Here’s what we learned from The Breakfast Club
Asking Important Questions in Life
Breaking barriers and achieving success requires hard work and making smart decisions. In The Breakfast Club, we see the teens bringing up important questions about life. It’s the most effective way of learning made more important by the fact that remarkable thinkers never quit asking questions because they know it’s the perfect way to gain deep insights.
To Be Proud of Who You Are
In an age where images of picture-perfect celebrities are imposed on impressionable young people, The Breakfast Club encouraged its viewers to embrace who they really are instead of conforming to society’s unrealistic standards. We learn to respect ourselves and trust our own abilities, that we are unique in our own little way. There is no need for any of us to change who we are to fit into someone else’s ideals.
Are You Insecure? Own It
We all have some insecurities in life that prevent us from crawling out of our little shells. The Breakfast Club has taught us to own up to these insecurities, to stay bold, and to be proud. It’s very similar to how Tyrion Lannister (Peter Dinklage) from Game of Thrones puts it— wear your own preconceived weaknesses like an armor so others can’t use them to hurt you.
Everyone is Struggling Through Life
Every person around us is going through something that bothers them. They are just good at hiding what hurts them. They hide what plights them from public scrutiny and try to solve it in isolation, but sometimes their miseries creep out of its cage. This flawed approach to life can backfire in many ways, and you eventually start believing you are the only person going through problems. That simply isn’t life.
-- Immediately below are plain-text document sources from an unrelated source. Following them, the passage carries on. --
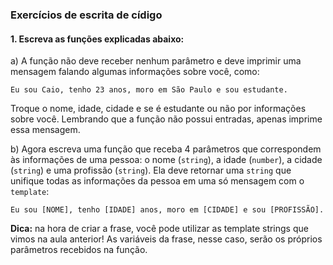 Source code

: 
### Exercícios de escrita de cídigo

#### 1. Escreva as funções explicadas abaixo:

a) A função não deve receber nenhum parâmetro e deve imprimir uma mensagem falando algumas informações sobre você, como:

`Eu sou Caio, tenho 23 anos, moro em São Paulo e sou estudante.`

Troque o nome, idade, cidade e se é estudante ou não por informações sobre você. Lembrando que a função não possui entradas, apenas imprime essa mensagem.

b)  Agora escreva uma função que receba 4 parâmetros que correspondem às informações de uma pessoa: o nome (`string`), a idade (`number`), a cidade (`string`) e uma profissão (`string`). Ela deve retornar uma `string` que unifique todas as informações da pessoa em uma só mensagem com o `template`:

`Eu sou [NOME], tenho [IDADE] anos, moro em [CIDADE] e sou [PROFISSÃO].`

**Dica:** na hora de criar a frase, você pode utilizar as template strings que vimos na aula anterior! As variáveis da frase, nesse caso, serão os próprios parâmetros recebidos na função.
Parents Play important roles in Our Lives
What’s the secret behind Bender’s generally distraught behavior? The same reason why many of us struggle: our parents. Bender’s problems at home made him skeptical about others around him, so he distanced himself from social interaction and engaged in disruptive behavior.
Finding a Common Enemy
There is a group of people with conflicting interests and goals who find themselves at odds with each other. What’s the best way to unite them? The Breakfast Club helps us unravel human psychology by delving deep into the minds of the five protagonists who unite over their mutual hatred of a common enemy, which in this case is the assistant principal Richard Vernon.
It was refreshing to see everyone cover for Bender when he closed the library doors and sneaked out of solitary confinement even though everyone had a general disregard for his antics.